Advogado e professor de direito (PUC-SP e (UniCEUB-DF), é ex-ministro da Justiça (2011-2016, governo Dilma) e ex-advogado-geral da União (2016)

Tivemos recentemente um debate sobre a viagem do presidente eleito, Luiz Inácio Lula da Silva (PT), à COP27, no Egito. Discute-se a ilicitude ou a imoralidade do uso de um avião particular pertencente a um empresário integrante da sua comitiva. O exame dessa questão exige o exame prévio de alguns pontos:

1 - A lei não prevê o uso de aeronaves públicas por governantes eleitos no período de transição, mesmo quando convidados para participar de eventos oficiais relevantes. Por nobreza institucional, em tais casos, seria natural que governo que sai oferecesse ao que entra os meios para o deslocamento. Algo impossível de ocorrer no governo Jair Bolsonaro (PL);

2 - A comitiva do presidente eleito poderia, de fato, viajar em aviões de carreira. Só que essa decisão não seria razoável ou prudente nos dias em que vivemos. Atos antidemocráticos, ameaças, agressões, violências verbais e físicas têm ocorrido diariamente, atingindo até ministros do Supremo Tribunal Federal. Nas redes sociais, tresloucados defendem que o presidente eleito seja levado "ao cemitério". Viajar em voos comerciais seria expor o eleito e a sua comitiva a situações de risco eventuais ou planejadas. Um forte aparato de segurança teria de ser montado, com duvidosa eficiência prática e custos elevados para a PF, além dos inconvenientes causados a passageiros e tripulantes;

3 - Outras opções seriam a locação de uma aeronave adequada para uma viagem ao Egito ou o cancelamento da participação no evento. Segundo dirigentes do PT, o custeio dessa locação, por seus custos, seria impossível de ser realizada com os recursos partidários disponíveis. A busca de uma doação para viabilizar essa locação, do ponto de vista legal, moral e da polêmica que a envolveria, equivaleria ao da cessão direta de uma aeronave privada por um integrante da comitiva. Obviamente não cogitamos da possibilidade desse repasse de recursos ser feito de forma simulada ou às ocultas, por ser uma conduta induvidosamente criminosa e imoral;

4 - Nesse contexto, a viagem do presidente eleito em avião de propriedade de um dos membros da sua comitiva deve ter sido avaliada como a melhor alternativa. Há anos José Seripieri Filho é amigo de Lula. As empresas que comanda ou comandou não firmam contratos com o poder público. Durante a campanha eleitoral deu opiniões, fez doações lícitas e abriu a sua residência a empresários, buscando angariar apoio para os seus candidatos. No comício da vitória esteve ao do eleito do presidente eleito. O convite para que integrasse a comitiva presidencial não foi, assim, anormal ou atípico, inexistindo razões para a construção de ilações sobre a existência de qualquer relação espúria de ocasião.

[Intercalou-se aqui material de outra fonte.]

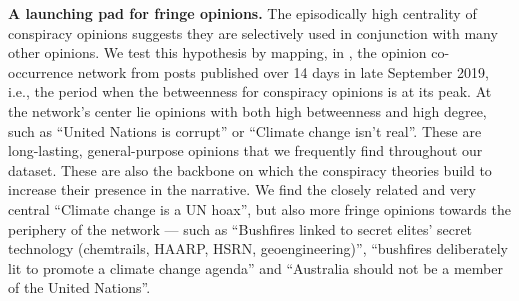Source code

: \textbf{A launching pad for fringe opinions.}
The episodically high centrality of conspiracy opinions suggests they are selectively used in conjunction with many other opinions.
We test this hypothesis by mapping, in , the opinion co-occurrence network from posts published over 14 days in late September 2019, i.e., the period when the betweenness for conspiracy opinions is at its peak.
At the network's center lie opinions with both high betweenness and high degree, such as ``United Nations is corrupt'' or ``Climate change isn't real''.
These are long-lasting, general-purpose opinions that we frequently find throughout our dataset.
These are also the backbone on which the conspiracy theories build to increase their presence in the narrative.
We find the closely related and very central ``Climate change is a UN hoax'', but also more fringe opinions towards the periphery of the network --- such as 
``Bushfires linked to secret elites' secret technology (chemtrails, HAARP, HSRN, geoengineering)'', 
``bushfires deliberately lit to promote a climate change agenda'' and 
``Australia should not be a member of the United Nations''.






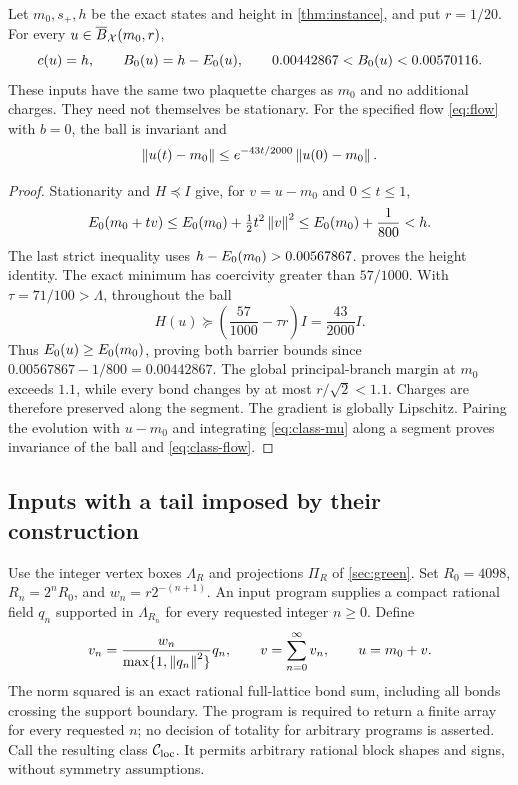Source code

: \begin{theorem}\label{thm:local-class}
Let $m_0,s_+,h$ be the exact states and height in
\cref{thm:instance}, and put $r=1/20$. For every
$u\in\overline B_\X(m_0,r)$,
\begin{equation}\label{eq:class-height}
 c(u)=h,\qquad B_0(u)=h-\E(u),\qquad
 0.00442867<B_0(u)<0.00570116.
\end{equation}
These inputs have the same two plaquette charges as $m_0$ and no
additional charges. They need not themselves be stationary.
For the specified flow \eqref{eq:flow} with $b=0$, the ball is invariant
and
\begin{equation}\label{eq:class-flow}
 \nrm{u(t)-m_0}\le
 e^{-43t/2000}\nrm{u(0)-m_0}.
\end{equation}
\end{theorem}
\begin{proof}
Stationarity and $H\preceq I$ give, for $v=u-m_0$ and $0\le t\le1$,
\[
 \E(m_0+tv)\le\E(m_0)+\tfrac12t^2\nrm v^2
 \le\E(m_0)+\frac1{800}<h.
\]
The last strict inequality uses $h-\E(m_0)>0.00567867$.
 proves the height identity. The exact minimum
has coercivity greater than $57/1000$. With $\tau=71/100>\Lambda$,
throughout the ball
\begin{equation}\label{eq:class-mu}
 H(u)\succeq\left(\frac{57}{1000}-\tau r\right)I
            =\frac{43}{2000}I.
\end{equation}
Thus $\E(u)\ge\E(m_0)$, proving both barrier bounds since
$0.00567867-1/800=0.00442867$. The global principal-branch margin
at $m_0$ exceeds $1.1$, while every bond changes by at most
$r/\sqrt2<1.1$. Charges are therefore preserved along the segment.
The gradient is globally Lipschitz. Pairing the evolution with $u-m_0$
and integrating \eqref{eq:class-mu} along a segment proves invariance
of the ball and \eqref{eq:class-flow}.
\end{proof}

\subsection{Inputs with a tail imposed by their construction}

Use the integer vertex boxes $\Lambda_R$ and projections $\Pi_R$ of
\cref{sec:green}. Set $R_0=4098$, $R_n=2^nR_0$, and
$w_n=r2^{-(n+1)}$. An input program supplies a compact rational field
$q_n$ supported in $\Lambda_{R_n}$ for every requested integer $n\ge0$.
Define
\begin{equation}\label{eq:class-blocks}
 v_n=\frac{w_n}{\max\{1,\nrm{q_n}^2\}}q_n,\qquad
 v=\sum_{n=0}^{\infty}v_n,\qquad u=m_0+v.
\end{equation}
The norm squared is an exact rational full-lattice bond sum, including
all bonds crossing the support boundary. The program is required to
return a finite array for every requested $n$; no decision of totality
for arbitrary programs is asserted. Call the resulting class
$\mathcal C_{\rm loc}$. It permits arbitrary rational block shapes
and signs, without symmetry assumptions.

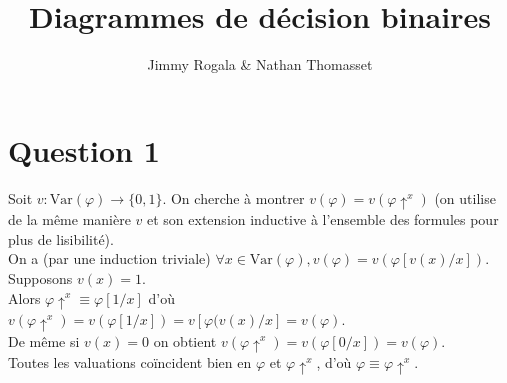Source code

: \documentclass[12pt]{article}
\title{Diagrammes de décision binaires}
\author{Jimmy Rogala \& Nathan Thomasset}
\begin{document}
\maketitle

\section*{Question 1}

Soit $ v : \text{Var}(\varphi) \to \{0, 1\}$. On cherche à montrer $v(\varphi) = v(\varphi\uparrow^{x})$ (on utilise de la même manière $v$ et son extension inductive à l'ensemble des formules pour plus de lisibilité). \\
On a (par une induction triviale) $\forall x \in \text{Var}(\varphi), v(\varphi)=v(\varphi[v(x)/x])$. \\
Supposons $v(x)=1$. \\
Alors $\varphi\uparrow^{x} \equiv \varphi[1/x]$ d'où $v(\varphi\uparrow^{x})=v(\varphi[1/x])=v[\varphi(v(x)/x]=v(\varphi)$. \\
De même si $v(x)=0$ on obtient $v(\varphi\uparrow^{x})=v(\varphi[0/x])=v(\varphi)$. \\
Toutes les valuations coïncident bien en $\varphi$ et $\varphi\uparrow^{x}$, d'où $\varphi \equiv \varphi\uparrow^{x}$.
\end{document}
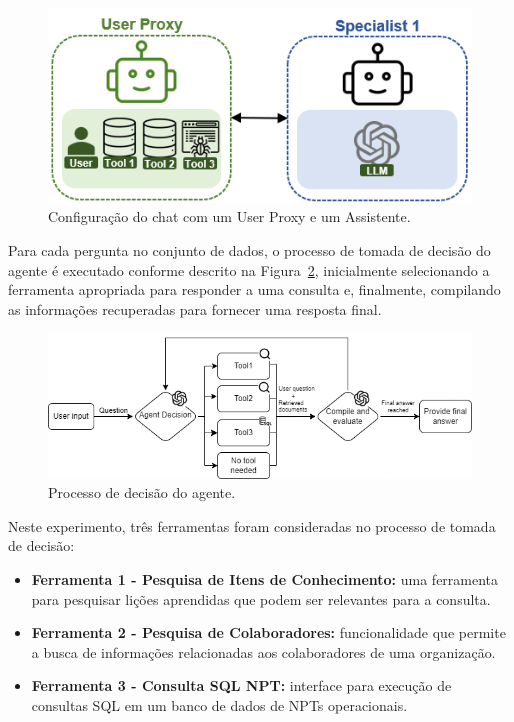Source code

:             \begin{figure}[hbt]
                \centering
                \includegraphics[width=.5\textwidth]{images/agent_config_1.png}
                \caption{Configuração do chat com um User Proxy \cite{Wu2023} e um Assistente.}
                \label{fig:agent_config_1}
            \end{figure}
            
            Para cada pergunta no conjunto de dados, o processo de tomada de decisão do agente é executado conforme descrito na Figura~\ref{fig:diagrama_agente_1}, inicialmente selecionando a ferramenta apropriada para responder a uma consulta e, finalmente, compilando as informações recuperadas para fornecer uma resposta final.
            
            \begin{figure}[h]
                \centering
                \includegraphics[width=1\textwidth]{images/agent_diagram_1.png}
                \caption{Processo de decisão do agente.}
                \label{fig:diagrama_agente_1}
            \end{figure}
    
    
    
            
            Neste experimento, três ferramentas foram consideradas no processo de tomada de decisão:
            
            \begin{itemize}
            
                \item \textbf{Ferramenta 1 - Pesquisa de Itens de Conhecimento:} uma ferramenta para pesquisar lições aprendidas que podem ser relevantes para a consulta.
                
            
                \item \textbf{Ferramenta 2 - Pesquisa de Colaboradores:} funcionalidade que permite a busca de informações relacionadas aos colaboradores de uma organização.
            
                \item  \textbf{Ferramenta 3 - Consulta SQL NPT:} interface para execução de consultas SQL em um banco de dados de NPTs operacionais. 
            
            \end{itemize}
            
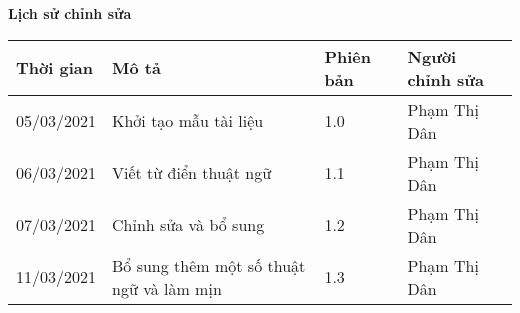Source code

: \documentclass[./main.tex]{subfiles}
\begin{document}
\begin{center}
	\Large{\textbf{Lịch sử chỉnh sửa}}
	\begin{table}[H]
		\begin{tabular}{|p{}|p{}|p{}|p{}|}
			\hline
			\textbf{Thời gian} & \textbf{Mô tả}                           & \textbf{Phiên bản} & \textbf{Người chỉnh sửa} \\ \hline
			05/03/2021         & Khởi tạo mẫu tài liệu                    & 1.0                & Phạm Thị Dân             \\ \hline
			06/03/2021         & Viết từ điển thuật ngữ                   & 1.1                & Phạm Thị Dân             \\ \hline
			07/03/2021         & Chỉnh sửa và bổ sung                     & 1.2                & Phạm Thị Dân             \\ \hline
			11/03/2021         & Bổ sung thêm một số thuật ngữ và làm mịn & 1.3                & Phạm Thị Dân             \\ \hline
		\end{tabular}
	\end{table}
\end{center}
\end{document}
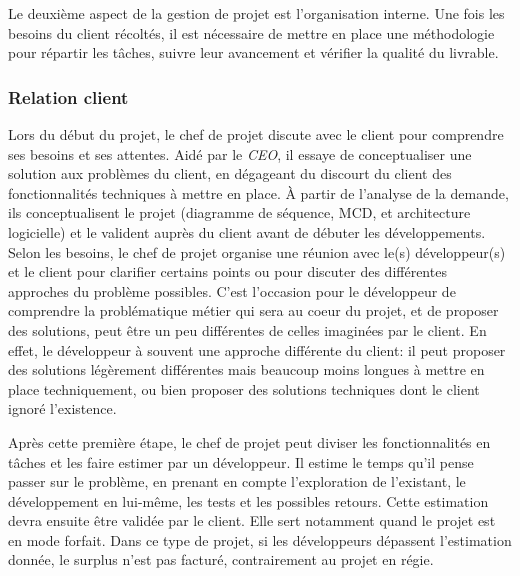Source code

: \documentclass[12pt,a4paper]{article}
\begin{document}
  \bigskip

  Le deuxième aspect de la gestion de projet est l'organisation interne.
  Une fois les besoins du client récoltés, il est nécessaire de mettre en
  place une méthodologie pour répartir les tâches, suivre leur avancement
  et vérifier la qualité du livrable.

  \bigskip

  \subsubsection{Relation client}\label{relation-client}

  \bigskip

  Lors du début du projet, le chef de projet discute avec le client pour
  comprendre ses besoins et ses attentes. Aidé par le \emph{CEO}, il
  essaye de conceptualiser une solution aux problèmes du client, en
  dégageant du discourt du client des fonctionnalités techniques à mettre
  en place. À partir de l'analyse de la demande, ils conceptualisent le
  projet (diagramme de séquence, MCD, et architecture logicielle) et le
  valident auprès du client avant de débuter les développements. Selon les
  besoins, le chef de projet organise une réunion avec le(s)
  développeur(s) et le client pour clarifier certains points ou pour
  discuter des différentes approches du problème possibles. C'est
  l'occasion pour le développeur de comprendre la problématique métier qui
  sera au coeur du projet, et de proposer des solutions, peut être un peu
  différentes de celles imaginées par le client. En effet, le développeur
  à souvent une approche différente du client: il peut proposer des
  solutions légèrement différentes mais beaucoup moins longues à mettre en
  place techniquement, ou bien proposer des solutions techniques dont le
  client ignoré l'existence.

  \bigskip

  Après cette première étape, le chef de projet peut diviser les
  fonctionnalités en tâches et les faire estimer par un développeur. Il
  estime le temps qu'il pense passer sur le problème, en prenant en compte
  l'exploration de l'existant, le développement en lui-même, les tests et
  les possibles retours. Cette estimation devra ensuite être validée par
  le client. Elle sert notamment quand le projet est en mode forfait. Dans
  ce type de projet, si les développeurs dépassent l'estimation donnée, le
  surplus n'est pas facturé, contrairement au projet en régie.

  \bigskip
\end{document}
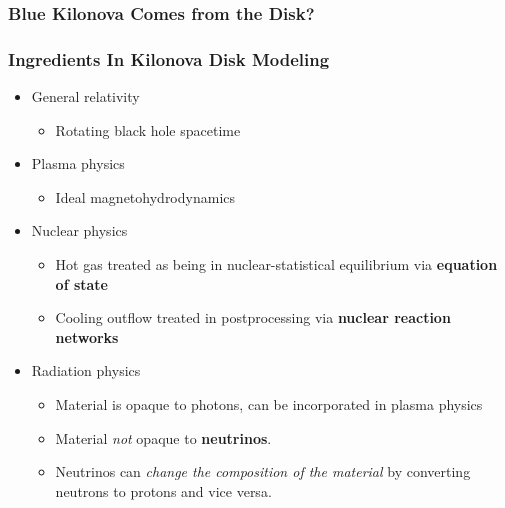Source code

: \documentclass[]{beamer}
\begin{document}

\begin{frame}
  \frametitle{Blue Kilonova Comes from the Disk?}
  \begin{center}
  \end{center}
\end{frame}


\begin{frame}
  \frametitle{Ingredients In Kilonova Disk Modeling}
  \begin{itemize}
  \item General relativity
    \begin{itemize}
    \item Rotating black hole spacetime
    \end{itemize}
  \item Plasma physics
    \begin{itemize}
    \item Ideal magnetohydrodynamics
    \end{itemize}
  \item Nuclear physics
    \begin{itemize}
    \item Hot gas treated as being in nuclear-statistical equilibrium via \textbf{equation of state}
    \item Cooling outflow treated in postprocessing via \textbf{nuclear reaction networks}
    \end{itemize}
  \item Radiation physics
    \begin{itemize}
    \item Material is opaque to photons, can be incorporated in plasma physics
    \item Material \textit{not} opaque to \textbf{neutrinos}.
    \item Neutrinos can \textit{change the composition of the
        material} by converting neutrons to protons and vice versa.
    \end{itemize}
  \end{itemize}
\end{frame}
\end{document}
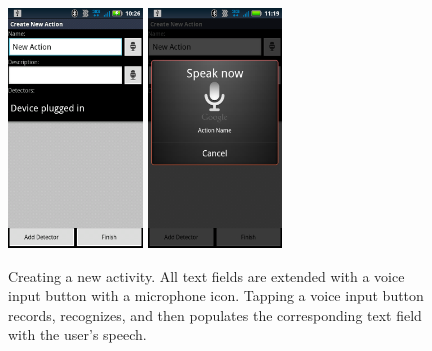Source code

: \documentclass{acm_proc_article-sp}
\begin{document}
\begin{figure}
\begin{center}
\includegraphics[height=2.5in]{voiceinput}
\includegraphics[height=2.5in]{voiceinput2}
\caption{
Creating a new activity. All text fields are extended with a voice input button with a microphone icon. Tapping a voice input button records, recognizes, and then populates the corresponding text field with the user's speech. 
}
\label{figure:voice}
\end{center}
\end{figure}
\end{document}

Respondamos então agora a questão. Crime certamente não houve, mesmo que se alargue a latitude dos tipos criminais previstos em lei. Lula sequer foi diplomado e não existem indícios mínimos de que a viagem em avião privado envolvesse uma troca de "favores indevidos". Nada de imoral existe no fato de que um membro de uma comitiva de um presidente eleito, por ter um avião, o ofereça para uma viagem que fariam juntos. Terá sido então um mero erro de avaliação política? Quem assim ache deve apontar qual seria a alternativa melhor que, no caso, poderia ter sido seguida. Sem isso, a crítica torna-se descabida.

Denunciar e combater a corrupção é um dever. Só que quando falsos escândalos são construídos, nivelamos malfeitores e injustiçados. Estaremos prestando, com isso, um desserviço a essa luta. Não há nada mais desejável para os verdadeiros corruptos do que acusações indevidas espalhadas ao vento. Elas inibem, no cotidiano da vida, a realização da saudável e pedagógica separação entre o joio e o trigo.